Stored items:
BEGIN
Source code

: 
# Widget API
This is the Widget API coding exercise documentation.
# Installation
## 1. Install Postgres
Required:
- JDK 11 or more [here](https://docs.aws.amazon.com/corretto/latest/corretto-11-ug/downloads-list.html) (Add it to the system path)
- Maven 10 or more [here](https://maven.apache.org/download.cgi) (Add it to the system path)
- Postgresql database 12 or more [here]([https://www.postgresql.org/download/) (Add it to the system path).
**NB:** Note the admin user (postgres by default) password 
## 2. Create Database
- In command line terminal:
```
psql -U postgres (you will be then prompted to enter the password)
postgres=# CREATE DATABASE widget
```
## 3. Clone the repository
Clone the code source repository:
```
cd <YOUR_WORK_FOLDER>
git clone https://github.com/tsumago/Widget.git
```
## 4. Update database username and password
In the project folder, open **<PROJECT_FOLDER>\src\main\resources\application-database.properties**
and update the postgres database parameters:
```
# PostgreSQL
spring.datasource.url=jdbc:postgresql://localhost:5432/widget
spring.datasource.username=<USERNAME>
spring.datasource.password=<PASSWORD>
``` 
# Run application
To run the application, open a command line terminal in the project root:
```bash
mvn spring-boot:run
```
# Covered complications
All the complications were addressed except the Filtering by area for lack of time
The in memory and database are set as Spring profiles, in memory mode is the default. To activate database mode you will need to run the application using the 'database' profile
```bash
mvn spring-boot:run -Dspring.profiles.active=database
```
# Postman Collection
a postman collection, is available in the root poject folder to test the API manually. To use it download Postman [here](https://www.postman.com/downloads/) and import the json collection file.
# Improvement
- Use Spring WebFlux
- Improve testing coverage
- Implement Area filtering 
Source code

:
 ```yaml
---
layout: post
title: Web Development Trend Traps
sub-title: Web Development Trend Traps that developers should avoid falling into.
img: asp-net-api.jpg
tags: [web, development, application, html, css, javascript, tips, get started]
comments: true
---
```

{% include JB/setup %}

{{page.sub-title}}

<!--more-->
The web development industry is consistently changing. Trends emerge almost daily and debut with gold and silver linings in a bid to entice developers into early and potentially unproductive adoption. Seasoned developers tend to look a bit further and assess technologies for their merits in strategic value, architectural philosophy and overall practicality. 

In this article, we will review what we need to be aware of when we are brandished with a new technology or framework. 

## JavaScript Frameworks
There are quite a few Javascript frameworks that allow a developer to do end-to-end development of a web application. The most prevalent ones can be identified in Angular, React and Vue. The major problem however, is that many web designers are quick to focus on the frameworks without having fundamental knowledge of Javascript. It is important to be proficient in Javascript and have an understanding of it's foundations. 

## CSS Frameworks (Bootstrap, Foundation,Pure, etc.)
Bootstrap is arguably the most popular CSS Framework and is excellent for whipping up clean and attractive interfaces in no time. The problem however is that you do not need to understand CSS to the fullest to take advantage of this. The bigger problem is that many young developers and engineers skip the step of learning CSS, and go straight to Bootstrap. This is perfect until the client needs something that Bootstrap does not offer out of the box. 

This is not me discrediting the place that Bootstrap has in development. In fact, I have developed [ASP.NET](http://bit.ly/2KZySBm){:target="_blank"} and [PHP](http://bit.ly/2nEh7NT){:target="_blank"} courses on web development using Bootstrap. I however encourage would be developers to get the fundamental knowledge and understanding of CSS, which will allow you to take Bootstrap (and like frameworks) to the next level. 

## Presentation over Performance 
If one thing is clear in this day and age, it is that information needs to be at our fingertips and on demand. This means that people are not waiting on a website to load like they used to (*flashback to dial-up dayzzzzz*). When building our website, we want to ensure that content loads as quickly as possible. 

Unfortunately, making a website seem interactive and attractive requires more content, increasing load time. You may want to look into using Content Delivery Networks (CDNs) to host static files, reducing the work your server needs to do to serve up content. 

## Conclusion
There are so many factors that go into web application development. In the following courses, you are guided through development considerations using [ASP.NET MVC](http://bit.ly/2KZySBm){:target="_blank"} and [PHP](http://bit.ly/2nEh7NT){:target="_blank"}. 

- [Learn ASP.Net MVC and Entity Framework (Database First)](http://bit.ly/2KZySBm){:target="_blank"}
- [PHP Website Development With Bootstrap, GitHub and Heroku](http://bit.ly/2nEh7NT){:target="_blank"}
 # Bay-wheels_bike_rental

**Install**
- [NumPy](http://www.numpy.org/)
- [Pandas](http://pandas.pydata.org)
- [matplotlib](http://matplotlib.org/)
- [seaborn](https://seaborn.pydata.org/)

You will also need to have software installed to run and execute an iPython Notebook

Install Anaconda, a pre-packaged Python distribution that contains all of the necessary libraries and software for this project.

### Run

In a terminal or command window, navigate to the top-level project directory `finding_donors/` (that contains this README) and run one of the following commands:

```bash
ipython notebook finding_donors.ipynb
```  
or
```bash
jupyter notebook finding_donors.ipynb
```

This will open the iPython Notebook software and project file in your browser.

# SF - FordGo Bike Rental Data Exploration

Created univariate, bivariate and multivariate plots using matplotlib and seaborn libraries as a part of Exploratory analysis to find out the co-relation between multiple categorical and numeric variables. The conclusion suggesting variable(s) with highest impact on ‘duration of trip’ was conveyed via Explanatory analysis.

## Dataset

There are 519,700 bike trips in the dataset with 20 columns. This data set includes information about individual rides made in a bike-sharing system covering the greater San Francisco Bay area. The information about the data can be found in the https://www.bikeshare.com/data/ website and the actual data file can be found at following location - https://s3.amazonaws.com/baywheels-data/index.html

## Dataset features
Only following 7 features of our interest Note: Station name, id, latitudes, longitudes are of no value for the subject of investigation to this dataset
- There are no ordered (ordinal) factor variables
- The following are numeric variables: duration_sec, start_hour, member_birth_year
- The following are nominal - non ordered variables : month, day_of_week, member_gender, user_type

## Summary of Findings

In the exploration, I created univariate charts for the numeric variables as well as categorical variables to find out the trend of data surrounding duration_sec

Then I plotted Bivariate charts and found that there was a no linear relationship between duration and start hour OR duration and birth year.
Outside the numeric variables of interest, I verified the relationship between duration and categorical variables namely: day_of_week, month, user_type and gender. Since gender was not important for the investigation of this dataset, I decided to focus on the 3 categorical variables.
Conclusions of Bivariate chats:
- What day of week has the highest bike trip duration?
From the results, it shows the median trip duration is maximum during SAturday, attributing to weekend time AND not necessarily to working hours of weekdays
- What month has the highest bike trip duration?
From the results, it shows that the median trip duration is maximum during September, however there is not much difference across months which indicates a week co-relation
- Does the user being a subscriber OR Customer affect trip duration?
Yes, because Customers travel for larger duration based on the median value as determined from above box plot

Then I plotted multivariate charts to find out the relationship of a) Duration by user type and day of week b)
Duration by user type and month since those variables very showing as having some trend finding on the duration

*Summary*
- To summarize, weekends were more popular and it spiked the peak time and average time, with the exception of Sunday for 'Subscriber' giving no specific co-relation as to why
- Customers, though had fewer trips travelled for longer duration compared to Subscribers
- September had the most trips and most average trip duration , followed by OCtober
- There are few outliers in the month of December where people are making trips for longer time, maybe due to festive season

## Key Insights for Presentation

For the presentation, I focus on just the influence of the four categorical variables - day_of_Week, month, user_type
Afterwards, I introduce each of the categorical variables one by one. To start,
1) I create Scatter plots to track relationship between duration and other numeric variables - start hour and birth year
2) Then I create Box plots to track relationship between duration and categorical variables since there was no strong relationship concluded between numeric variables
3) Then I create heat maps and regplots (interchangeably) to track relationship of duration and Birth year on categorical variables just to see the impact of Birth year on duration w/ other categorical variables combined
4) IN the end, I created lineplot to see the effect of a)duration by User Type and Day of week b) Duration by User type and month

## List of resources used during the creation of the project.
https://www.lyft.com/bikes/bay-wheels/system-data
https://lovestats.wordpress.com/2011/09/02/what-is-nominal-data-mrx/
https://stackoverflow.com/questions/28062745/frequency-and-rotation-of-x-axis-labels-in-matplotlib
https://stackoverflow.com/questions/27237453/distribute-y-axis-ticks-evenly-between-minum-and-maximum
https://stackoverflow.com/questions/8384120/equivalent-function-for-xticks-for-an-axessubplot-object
END
BEGIN
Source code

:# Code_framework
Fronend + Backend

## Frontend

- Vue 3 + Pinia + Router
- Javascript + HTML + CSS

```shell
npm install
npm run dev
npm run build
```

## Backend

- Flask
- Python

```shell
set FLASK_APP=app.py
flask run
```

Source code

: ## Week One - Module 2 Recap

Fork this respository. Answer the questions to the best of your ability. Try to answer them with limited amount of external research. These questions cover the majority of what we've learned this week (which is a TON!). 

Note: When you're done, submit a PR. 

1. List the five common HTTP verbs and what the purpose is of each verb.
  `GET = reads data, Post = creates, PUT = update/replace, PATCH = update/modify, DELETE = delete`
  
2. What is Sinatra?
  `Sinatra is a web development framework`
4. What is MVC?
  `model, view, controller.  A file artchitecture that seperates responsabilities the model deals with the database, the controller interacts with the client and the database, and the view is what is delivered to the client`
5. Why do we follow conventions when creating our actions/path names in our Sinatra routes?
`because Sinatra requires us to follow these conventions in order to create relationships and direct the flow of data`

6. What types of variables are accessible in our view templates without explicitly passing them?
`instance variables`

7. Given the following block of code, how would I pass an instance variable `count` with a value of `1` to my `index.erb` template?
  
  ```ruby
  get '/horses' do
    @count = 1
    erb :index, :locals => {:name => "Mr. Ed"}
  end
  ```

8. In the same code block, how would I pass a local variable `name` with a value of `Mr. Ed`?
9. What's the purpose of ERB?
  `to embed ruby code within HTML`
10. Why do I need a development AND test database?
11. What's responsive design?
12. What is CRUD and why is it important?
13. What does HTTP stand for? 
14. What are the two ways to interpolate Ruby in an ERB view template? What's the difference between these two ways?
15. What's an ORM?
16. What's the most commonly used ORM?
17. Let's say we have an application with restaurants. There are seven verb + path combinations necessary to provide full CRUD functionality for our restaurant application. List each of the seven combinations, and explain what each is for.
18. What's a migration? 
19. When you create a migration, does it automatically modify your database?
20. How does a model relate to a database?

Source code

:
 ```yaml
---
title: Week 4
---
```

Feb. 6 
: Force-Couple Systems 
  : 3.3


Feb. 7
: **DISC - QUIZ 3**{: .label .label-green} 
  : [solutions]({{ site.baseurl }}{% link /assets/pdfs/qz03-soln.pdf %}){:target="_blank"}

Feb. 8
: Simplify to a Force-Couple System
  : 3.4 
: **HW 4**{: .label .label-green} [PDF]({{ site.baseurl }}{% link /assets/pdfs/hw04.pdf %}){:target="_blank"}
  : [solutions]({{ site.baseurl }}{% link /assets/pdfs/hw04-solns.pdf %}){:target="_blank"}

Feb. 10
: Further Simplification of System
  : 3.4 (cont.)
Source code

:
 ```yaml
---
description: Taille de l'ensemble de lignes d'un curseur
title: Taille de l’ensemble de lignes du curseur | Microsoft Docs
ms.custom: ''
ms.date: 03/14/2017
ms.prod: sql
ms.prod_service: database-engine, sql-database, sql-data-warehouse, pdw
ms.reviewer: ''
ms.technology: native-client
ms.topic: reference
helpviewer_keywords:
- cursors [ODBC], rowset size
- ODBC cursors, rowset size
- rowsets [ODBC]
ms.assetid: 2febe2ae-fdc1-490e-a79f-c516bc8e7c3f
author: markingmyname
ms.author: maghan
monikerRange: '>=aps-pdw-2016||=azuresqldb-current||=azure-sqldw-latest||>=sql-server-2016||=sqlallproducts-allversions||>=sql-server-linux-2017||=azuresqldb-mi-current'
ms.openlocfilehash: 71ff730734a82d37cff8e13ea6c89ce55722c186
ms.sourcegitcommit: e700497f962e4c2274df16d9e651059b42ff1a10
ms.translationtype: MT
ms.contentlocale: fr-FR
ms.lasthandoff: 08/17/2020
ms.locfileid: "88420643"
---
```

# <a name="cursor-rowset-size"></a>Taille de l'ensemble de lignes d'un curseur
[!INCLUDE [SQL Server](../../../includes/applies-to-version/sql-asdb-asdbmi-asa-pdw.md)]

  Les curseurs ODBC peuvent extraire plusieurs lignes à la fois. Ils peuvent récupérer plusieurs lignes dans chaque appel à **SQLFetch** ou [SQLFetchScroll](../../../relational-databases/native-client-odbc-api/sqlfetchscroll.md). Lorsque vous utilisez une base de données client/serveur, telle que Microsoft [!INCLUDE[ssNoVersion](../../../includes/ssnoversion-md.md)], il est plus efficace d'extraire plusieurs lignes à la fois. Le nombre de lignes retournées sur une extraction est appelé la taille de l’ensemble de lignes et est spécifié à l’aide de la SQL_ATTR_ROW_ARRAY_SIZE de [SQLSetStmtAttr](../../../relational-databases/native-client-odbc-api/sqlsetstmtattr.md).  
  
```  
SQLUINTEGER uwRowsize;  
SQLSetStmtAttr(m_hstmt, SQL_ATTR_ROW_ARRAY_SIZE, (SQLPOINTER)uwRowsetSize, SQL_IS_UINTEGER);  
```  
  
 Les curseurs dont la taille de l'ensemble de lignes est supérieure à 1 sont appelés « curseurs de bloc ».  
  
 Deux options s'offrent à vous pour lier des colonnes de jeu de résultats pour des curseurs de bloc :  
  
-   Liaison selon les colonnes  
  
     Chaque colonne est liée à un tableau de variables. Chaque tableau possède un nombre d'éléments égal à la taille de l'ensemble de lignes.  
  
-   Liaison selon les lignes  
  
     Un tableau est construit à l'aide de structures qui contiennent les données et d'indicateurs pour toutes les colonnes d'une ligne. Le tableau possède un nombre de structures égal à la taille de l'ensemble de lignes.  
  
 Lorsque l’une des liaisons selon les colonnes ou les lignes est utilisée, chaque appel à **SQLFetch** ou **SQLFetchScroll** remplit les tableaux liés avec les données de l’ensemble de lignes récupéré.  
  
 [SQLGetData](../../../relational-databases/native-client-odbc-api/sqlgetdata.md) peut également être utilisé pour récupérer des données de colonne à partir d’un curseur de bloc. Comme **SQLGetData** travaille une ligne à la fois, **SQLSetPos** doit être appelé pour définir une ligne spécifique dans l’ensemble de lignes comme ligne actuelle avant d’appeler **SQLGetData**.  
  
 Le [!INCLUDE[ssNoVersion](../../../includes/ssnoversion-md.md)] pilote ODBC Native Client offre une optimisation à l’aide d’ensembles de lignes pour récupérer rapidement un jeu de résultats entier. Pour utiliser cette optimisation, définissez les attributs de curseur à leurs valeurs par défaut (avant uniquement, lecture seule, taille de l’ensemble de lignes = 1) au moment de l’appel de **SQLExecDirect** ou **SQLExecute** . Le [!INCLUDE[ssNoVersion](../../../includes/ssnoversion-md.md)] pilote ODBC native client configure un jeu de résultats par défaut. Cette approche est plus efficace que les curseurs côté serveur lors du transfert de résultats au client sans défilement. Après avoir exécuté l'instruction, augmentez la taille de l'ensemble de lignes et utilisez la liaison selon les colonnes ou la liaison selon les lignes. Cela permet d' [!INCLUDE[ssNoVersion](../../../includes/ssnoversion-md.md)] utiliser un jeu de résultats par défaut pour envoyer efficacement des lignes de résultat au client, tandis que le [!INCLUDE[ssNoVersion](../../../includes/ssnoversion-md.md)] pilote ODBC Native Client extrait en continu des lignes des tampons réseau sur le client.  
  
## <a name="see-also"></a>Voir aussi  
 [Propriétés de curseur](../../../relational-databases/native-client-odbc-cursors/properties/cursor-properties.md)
END
• **What you are asked to do**: Set aside each line above that includes the string "solutions" and report it.

• **Exercise output**:
  : [solutions]({{ site.baseurl }}{% link /assets/pdfs/qz03-soln.pdf %}){:target="_blank"}
  : [solutions]({{ site.baseurl }}{% link /assets/pdfs/hw04-solns.pdf %}){:target="_blank"}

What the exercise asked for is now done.